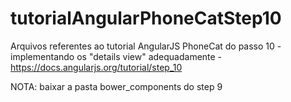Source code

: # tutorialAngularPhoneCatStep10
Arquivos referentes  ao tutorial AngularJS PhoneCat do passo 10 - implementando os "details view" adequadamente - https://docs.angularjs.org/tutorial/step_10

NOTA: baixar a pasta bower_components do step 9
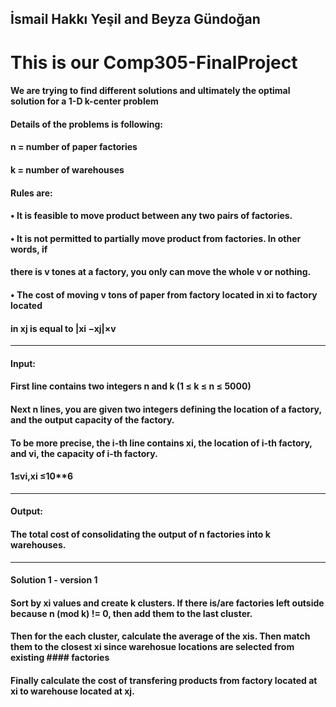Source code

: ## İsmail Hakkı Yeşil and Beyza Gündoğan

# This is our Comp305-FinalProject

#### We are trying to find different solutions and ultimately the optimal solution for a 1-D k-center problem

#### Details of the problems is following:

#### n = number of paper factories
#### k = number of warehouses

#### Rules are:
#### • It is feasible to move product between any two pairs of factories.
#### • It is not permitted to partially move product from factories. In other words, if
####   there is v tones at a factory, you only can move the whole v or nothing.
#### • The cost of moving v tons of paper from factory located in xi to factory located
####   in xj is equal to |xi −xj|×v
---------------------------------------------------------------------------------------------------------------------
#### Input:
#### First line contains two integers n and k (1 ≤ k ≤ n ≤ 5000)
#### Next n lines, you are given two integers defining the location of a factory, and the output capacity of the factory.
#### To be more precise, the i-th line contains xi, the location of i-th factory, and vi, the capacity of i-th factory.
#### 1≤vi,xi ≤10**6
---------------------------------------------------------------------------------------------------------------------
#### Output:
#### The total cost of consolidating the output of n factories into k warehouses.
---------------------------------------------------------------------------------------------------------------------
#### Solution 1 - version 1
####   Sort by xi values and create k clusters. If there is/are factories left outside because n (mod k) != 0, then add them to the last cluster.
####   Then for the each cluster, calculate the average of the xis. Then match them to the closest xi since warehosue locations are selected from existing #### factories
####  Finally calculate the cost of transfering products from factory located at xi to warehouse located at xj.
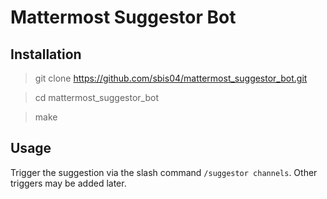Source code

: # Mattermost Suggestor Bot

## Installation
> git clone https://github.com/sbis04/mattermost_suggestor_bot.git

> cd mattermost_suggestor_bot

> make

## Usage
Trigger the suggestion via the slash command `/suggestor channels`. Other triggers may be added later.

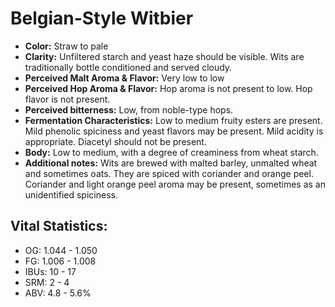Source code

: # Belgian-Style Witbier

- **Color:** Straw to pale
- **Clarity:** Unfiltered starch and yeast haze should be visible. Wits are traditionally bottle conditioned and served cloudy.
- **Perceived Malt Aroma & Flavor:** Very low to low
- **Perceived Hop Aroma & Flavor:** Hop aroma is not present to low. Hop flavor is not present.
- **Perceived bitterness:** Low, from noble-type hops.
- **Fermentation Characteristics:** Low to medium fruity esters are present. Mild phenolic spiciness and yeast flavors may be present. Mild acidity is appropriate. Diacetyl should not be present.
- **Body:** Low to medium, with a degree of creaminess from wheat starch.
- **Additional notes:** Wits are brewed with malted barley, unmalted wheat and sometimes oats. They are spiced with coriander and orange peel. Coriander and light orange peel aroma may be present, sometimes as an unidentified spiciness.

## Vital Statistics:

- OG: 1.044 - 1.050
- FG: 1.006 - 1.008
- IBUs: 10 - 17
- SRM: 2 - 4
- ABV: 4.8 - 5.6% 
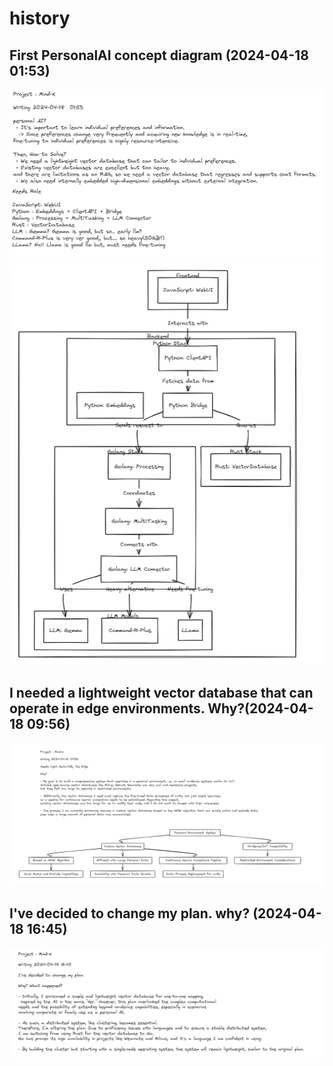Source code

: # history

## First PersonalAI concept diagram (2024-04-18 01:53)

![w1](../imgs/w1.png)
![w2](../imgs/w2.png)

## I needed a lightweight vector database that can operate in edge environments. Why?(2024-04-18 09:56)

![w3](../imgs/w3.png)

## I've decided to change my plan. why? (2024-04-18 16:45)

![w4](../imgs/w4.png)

........

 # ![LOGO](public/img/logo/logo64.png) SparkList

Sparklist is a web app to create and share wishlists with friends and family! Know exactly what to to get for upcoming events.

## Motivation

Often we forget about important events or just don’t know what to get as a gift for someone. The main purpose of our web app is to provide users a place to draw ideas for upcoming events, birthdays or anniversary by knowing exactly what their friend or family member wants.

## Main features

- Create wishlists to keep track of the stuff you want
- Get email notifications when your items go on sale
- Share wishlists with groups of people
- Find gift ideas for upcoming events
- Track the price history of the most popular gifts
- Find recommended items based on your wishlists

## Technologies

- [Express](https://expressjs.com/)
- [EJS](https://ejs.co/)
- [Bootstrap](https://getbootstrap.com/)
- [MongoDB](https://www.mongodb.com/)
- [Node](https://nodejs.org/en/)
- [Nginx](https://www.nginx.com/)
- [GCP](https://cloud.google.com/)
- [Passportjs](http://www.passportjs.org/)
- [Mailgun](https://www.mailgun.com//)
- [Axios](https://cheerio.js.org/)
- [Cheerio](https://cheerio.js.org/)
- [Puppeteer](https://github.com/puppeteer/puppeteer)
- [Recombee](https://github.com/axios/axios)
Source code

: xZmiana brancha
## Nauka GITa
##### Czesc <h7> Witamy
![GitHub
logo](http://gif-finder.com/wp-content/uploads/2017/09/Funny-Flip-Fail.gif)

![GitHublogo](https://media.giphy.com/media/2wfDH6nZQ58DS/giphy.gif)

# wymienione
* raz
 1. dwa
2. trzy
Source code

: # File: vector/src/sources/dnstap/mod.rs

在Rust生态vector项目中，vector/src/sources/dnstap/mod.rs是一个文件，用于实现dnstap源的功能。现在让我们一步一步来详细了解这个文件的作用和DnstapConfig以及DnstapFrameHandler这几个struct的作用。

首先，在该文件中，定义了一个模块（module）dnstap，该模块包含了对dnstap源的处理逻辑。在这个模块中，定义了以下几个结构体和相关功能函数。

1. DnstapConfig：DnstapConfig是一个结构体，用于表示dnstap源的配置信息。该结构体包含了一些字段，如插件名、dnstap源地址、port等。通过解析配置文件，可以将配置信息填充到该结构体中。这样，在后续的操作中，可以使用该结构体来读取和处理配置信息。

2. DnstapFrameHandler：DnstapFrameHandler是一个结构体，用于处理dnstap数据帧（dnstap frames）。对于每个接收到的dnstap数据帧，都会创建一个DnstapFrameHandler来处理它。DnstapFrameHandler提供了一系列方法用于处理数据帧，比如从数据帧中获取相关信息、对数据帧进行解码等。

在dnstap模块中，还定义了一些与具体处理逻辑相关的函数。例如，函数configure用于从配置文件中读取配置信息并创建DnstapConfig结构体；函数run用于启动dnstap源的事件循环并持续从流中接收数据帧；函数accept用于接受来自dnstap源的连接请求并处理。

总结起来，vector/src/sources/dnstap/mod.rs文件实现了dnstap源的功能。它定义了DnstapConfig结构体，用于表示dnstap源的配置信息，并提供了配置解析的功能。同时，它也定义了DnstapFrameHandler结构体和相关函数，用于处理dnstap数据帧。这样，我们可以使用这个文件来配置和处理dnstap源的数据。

........

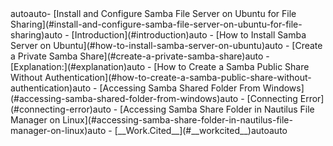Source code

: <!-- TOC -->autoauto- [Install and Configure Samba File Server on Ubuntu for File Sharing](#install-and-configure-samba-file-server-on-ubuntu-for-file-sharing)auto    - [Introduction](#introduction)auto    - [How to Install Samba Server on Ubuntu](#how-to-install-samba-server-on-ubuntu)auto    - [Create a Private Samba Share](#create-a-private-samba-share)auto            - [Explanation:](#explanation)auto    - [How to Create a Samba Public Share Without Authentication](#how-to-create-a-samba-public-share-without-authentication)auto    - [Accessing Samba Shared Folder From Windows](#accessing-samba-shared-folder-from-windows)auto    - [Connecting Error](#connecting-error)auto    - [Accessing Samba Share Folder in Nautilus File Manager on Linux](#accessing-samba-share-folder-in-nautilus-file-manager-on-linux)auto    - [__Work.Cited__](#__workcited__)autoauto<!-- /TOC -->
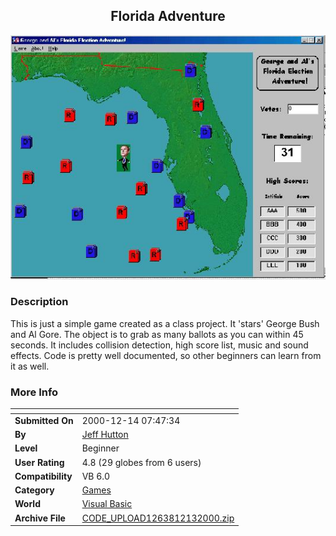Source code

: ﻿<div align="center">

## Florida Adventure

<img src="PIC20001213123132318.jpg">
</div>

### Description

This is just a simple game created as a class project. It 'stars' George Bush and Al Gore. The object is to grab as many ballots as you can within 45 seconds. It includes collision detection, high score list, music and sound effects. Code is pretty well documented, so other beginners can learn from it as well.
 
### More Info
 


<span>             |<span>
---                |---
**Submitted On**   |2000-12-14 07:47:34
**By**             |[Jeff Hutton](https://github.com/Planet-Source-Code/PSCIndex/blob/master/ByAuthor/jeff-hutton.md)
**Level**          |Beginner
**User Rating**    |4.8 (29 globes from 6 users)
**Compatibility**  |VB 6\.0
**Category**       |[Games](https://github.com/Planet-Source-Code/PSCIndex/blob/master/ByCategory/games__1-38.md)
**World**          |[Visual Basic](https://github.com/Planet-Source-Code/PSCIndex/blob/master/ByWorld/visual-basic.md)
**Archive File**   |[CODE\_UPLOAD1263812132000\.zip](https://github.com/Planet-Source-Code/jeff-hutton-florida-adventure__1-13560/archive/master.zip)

........

▸ Aim of the exercise
Go through the records and show every line with the string "should" in it.

▸ Task solution
- **Clarity:** Unfiltered starch and yeast haze should be visible. Wits are traditionally bottle conditioned and served cloudy.
- **Fermentation Characteristics:** Low to medium fruity esters are present. Mild phenolic spiciness and yeast flavors may be present. Mild acidity is appropriate. Diacetyl should not be present.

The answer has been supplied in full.